I am planning to buy a Godox bare bulb flash for Christmas and I know that it has been rebranded under a few different brands. Is there any difference between them? I don't mean the flash itself, but repairs, warranty, anything? I live in the US, if that makes a difference.

On a different note, does anybody know how the recycle time of the 360 at half power compares with the recycle time of the 180 in full power?


----------



## Viggo (Nov 23, 2014)

I bought the Y-cable that leta you use both outlets and by that half the recycle time. I think it's 2.25s with the ad360 with full power, I never wait for it. I use it a lot at 1/16 power and keeps up with 9 fps.


----------



## Mt Spokane Photography (Nov 23, 2014)

anthonyd said:


> I am planning to buy a Godox bare bulb flash for Christmas and I know that it has been rebranded under a few different brands. Is there any difference between them?

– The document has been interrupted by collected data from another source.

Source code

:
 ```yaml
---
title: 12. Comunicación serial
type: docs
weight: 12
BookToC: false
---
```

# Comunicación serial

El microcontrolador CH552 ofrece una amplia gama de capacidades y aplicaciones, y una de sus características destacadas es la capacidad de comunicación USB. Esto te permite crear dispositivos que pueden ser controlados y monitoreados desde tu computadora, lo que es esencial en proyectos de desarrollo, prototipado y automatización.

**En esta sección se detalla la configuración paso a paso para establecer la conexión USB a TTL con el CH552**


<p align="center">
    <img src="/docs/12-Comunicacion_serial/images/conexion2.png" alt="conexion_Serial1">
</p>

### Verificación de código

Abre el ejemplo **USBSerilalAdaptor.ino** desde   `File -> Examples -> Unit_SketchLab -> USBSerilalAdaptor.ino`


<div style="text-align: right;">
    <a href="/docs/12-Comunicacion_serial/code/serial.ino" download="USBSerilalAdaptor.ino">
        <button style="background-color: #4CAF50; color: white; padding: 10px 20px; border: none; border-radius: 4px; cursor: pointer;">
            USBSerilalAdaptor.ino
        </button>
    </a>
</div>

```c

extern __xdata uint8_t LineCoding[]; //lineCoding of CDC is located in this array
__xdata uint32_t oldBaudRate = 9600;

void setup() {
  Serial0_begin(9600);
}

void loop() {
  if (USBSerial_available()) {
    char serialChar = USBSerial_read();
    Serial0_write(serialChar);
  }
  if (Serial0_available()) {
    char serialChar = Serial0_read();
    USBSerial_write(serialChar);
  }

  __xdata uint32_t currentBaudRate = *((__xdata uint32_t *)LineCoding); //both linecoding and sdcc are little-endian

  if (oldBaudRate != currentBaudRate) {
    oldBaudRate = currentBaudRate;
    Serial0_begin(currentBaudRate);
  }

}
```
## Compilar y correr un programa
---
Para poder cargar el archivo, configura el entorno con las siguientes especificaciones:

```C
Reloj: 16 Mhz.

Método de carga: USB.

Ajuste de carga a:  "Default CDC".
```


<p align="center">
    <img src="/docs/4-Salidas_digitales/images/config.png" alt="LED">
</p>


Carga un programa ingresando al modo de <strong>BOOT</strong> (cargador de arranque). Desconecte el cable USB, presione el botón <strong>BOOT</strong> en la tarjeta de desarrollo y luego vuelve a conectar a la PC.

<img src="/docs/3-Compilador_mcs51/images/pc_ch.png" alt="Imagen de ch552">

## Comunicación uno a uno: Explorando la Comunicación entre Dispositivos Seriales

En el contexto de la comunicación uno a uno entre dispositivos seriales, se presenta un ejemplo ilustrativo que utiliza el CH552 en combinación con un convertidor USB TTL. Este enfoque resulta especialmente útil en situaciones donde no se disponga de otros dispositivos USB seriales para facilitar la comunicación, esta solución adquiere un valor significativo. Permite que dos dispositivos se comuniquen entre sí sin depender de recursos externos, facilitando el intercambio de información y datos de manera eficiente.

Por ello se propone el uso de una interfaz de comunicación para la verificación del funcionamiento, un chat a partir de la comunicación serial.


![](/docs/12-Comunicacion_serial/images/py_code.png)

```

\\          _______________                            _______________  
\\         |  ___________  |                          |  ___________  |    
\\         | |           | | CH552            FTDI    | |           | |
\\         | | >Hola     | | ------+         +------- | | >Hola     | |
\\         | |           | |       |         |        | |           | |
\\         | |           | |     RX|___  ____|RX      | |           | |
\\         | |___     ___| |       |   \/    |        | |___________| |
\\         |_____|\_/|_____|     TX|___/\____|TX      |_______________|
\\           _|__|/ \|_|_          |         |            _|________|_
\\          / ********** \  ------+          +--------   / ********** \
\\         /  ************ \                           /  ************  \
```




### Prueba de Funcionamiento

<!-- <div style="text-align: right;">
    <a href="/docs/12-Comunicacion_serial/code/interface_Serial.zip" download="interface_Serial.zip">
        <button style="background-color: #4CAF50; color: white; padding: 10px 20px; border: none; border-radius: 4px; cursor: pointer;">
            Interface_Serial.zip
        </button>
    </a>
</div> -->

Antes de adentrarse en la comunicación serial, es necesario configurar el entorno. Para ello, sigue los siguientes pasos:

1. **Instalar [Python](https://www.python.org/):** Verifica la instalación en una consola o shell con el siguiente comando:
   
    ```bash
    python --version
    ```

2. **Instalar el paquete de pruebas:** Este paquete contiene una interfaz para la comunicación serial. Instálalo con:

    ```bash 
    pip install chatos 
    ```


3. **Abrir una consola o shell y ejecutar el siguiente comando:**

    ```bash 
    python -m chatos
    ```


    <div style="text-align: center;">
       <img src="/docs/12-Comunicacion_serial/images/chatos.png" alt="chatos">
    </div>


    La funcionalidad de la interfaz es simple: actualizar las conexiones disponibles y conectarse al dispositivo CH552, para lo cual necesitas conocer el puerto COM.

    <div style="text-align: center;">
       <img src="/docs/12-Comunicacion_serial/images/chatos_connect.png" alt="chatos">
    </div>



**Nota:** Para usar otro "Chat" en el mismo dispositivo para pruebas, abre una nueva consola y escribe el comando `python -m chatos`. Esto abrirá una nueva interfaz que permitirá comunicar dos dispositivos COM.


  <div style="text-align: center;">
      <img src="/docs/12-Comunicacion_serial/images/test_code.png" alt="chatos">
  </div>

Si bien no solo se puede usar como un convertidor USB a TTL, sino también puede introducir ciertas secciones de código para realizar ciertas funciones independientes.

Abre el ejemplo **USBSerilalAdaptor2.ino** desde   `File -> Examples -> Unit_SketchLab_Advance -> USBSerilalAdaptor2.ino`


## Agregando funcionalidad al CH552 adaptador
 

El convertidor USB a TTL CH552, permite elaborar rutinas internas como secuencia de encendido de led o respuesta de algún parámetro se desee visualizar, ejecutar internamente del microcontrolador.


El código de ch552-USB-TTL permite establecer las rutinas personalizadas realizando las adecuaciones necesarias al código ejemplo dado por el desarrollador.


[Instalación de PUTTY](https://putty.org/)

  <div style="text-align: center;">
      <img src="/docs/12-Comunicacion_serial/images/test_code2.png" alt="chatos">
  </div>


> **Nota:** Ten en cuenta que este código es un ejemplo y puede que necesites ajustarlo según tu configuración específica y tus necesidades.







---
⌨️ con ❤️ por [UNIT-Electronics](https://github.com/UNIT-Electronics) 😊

I don't mean the flash itself, but repairs, warranty, anything? I live in the US, if that makes a difference.
> 
> On a different note, does anybody know how the recycle time of the 360 at half power compares with the recycle time of the 180 in full power?


 
A rebranded product will have to be repaired / replaced by the company selling it, you can't take it to the manufacturer for service.

As to being identical, they likely are the same, but it depends on the agreement between Godox and the secondary brand. Sometimes a company requires a different feature that can be enabled with internal jumpers or firmware. I've bought and rebranded electronics to my private label, and had both firmware and jumper settings customized for me.


----------



## pwp (Nov 28, 2014)

Viggo said:


> I bought the Y-cable that lets you use both outlets and by that half the recycle time. I think it's 2.25s with the ad360 with full power, I never wait for it. I use it a lot at 1/16 power and keeps up with 9 fps.

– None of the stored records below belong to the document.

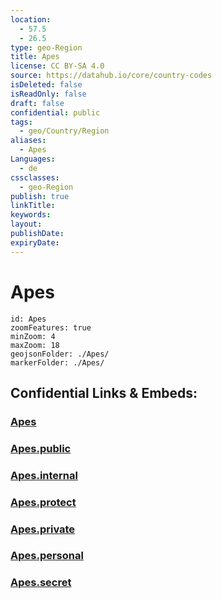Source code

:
 ```yaml
---
location:
  - 57.5
  - 26.5
type: geo-Region
title: Apes
license: CC BY-SA 4.0
source: https://datahub.io/core/country-codes
isDeleted: false
isReadOnly: false
draft: false
confidential: public
tags:
  - geo/Country/Region
aliases:
  - Apes
Languages:
  - de
cssclasses:
  - geo-Region
publish: true
linkTitle:
keywords:
layout:
publishDate:
expiryDate:
---
```


# Apes

```leaflet
id: Apes
zoomFeatures: true 
minZoom: 4 
maxZoom: 18
geojsonFolder: ./Apes/
markerFolder: ./Apes/
```


## Confidential Links & Embeds: 

### [Apes](/_Standards/Earth/Continent/Europe/Europe~North/Latvia/Counties/Apes.md) 

### [Apes.public](/_public/Earth/Continent/Europe/Europe~North/Latvia/Counties/Apes.public.md) 

### [Apes.internal](/_internal/Earth/Continent/Europe/Europe~North/Latvia/Counties/Apes.internal.md) 

### [Apes.protect](/_protect/Earth/Continent/Europe/Europe~North/Latvia/Counties/Apes.protect.md) 

### [Apes.private](/_private/Earth/Continent/Europe/Europe~North/Latvia/Counties/Apes.private.md) 

### [Apes.personal](/_personal/Earth/Continent/Europe/Europe~North/Latvia/Counties/Apes.personal.md) 

### [Apes.secret](/_secret/Earth/Continent/Europe/Europe~North/Latvia/Counties/Apes.secret.md)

I have two Godox branded AD 360's. Viggo is right...get the Y cable. Recycle time is QUICK! Make sure to get the protective covers that really should be included in the kit. http://cameraflashaccs.com/products/bulb-protective-cover-witstro/ Check around on eBay and you'll find them for just a few dollars. 

I get very successful high speed sync using the extraordinary Phottix Odin triggers. Godox may have HSS capable triggers by now, no doubt cheaper than the Odins. Worth having in your AD360 kit. 

My understanding is there is no difference at all between the rebranded AD180/360's. There may be differences in warranty offers. Mine have two years. Godox is a company that has no problem at all distributing to resellers who choose to re-brand. This may change at some point in the future as the Godox brand becomes more internationally recognized and mainstream.

-pw


----------